Assessing the Perturbing Effects of Drugs on Lipid Bilayers Using Gramicidin Channel-Based in Silico and in Vitro Assays

Delin Sun; Thasin A. Peyear; W. F.Drew Bennett; Matthew Holcomb; Stewart He; Fangqiang Zhu; Felice C. Lightstone; Olaf S. Andersen; Helgi I. Ingólfsson

doi:10.1021/acs.jmedchem.0c00958

Assessing the Perturbing Effects of Drugs on Lipid Bilayers Using Gramicidin Channel-Based in Silico and in Vitro Assays

Delin Sun, Thasin A. Peyear, W. F.Drew Bennett, Matthew Holcomb, Stewart He, Fangqiang Zhu, Felice C. Lightstone, Olaf S. Andersen, Helgi I. Ingólfsson

Research output: Contribution to journal › Article › peer-review

Abstract

Partitioning of bioactive molecules, including drugs, into cell membranes may produce indiscriminate changes in membrane protein function. As a guide to safe drug development, it therefore becomes important to be able to predict the bilayer-perturbing potency of hydrophobic/amphiphilic drugs candidates.

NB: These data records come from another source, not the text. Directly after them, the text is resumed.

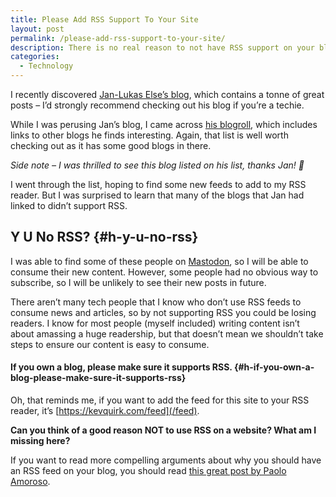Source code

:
 ```yaml
---
title: Please Add RSS Support To Your Site
layout: post
permalink: /please-add-rss-support-to-your-site/
description: There is no real reason to not have RSS support on your blog today. RSS feeds are simple to implement and could stop you losing readers.
categories:
  - Technology
---
```

I recently discovered [Jan-Lukas Else&#8217;s blog](https://jlelse.blog), which contains a tonne of great posts &#8211; I&#8217;d strongly recommend checking out his blog if you&#8217;re a techie.

While I was perusing Jan&#8217;s blog, I came across [his blogroll](https://jlelse.blog/blogroll), which includes links to other blogs he finds interesting. Again, that list is well worth checking out as it has some good blogs in there.

_Side note &#8211; I was thrilled to see this blog listed on his list, thanks Jan! 🙂_

I went through the list, hoping to find some new feeds to add to my RSS reader. But I was surprised to learn that many of the blogs that Jan had linked to didn&#8217;t support RSS.

## Y U No RSS? {#h-y-u-no-rss}

I was able to find some of these people on [Mastodon](https://fosstodon.org), so I will be able to consume their new content. However, some people had no obvious way to subscribe, so I will be unlikely to see their new posts in future.

There aren&#8217;t many tech people that I know who don&#8217;t use RSS feeds to consume news and articles, so by not supporting RSS you could be losing readers. I know for most people (myself included) writing content isn&#8217;t about amassing a huge readership, but that doesn&#8217;t mean we shouldn&#8217;t take steps to ensure our content is easy to consume.

#### If you own a blog, please make sure it supports RSS. {#h-if-you-own-a-blog-please-make-sure-it-supports-rss}

Oh, that reminds me, if you want to add the feed for this site to your RSS reader, it&#8217;s [https://kevquirk.com/feed](/feed).

**Can you think of a good reason NOT to use RSS on a website? What am I missing here?**

If you want to read more compelling arguments about why you should have an RSS feed on your blog, you should read [this great post by Paolo Amoroso](https://journal.paoloamoroso.com/why-your-blog-still-needs-rss).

Toward this end, we exploited gramicidin channels as molecular force probes and developed in silico and in vitro assays to measure drugs' bilayer-modifying potency. We examined eight drug-like molecules that were found to enhance or suppress gramicidin channel function in a thick 1,2-dierucoyl-sn-glycero-3-phosphocholine (DC22:1PC) but not in thin 1,2-dioleoyl-sn-glycero-3-phosphocholine (DC18:1PC) lipid bilayer. The mechanism underlying this difference was attributable to the changes in gramicidin dimerization free energy by drug-induced perturbations of lipid bilayer physical properties and bilayer-gramicidin interactions. The combined in silico and in vitro approaches, which allow for predicting the perturbing effects of drug candidates on membrane protein function, have implications for preclinical drug safety assessment.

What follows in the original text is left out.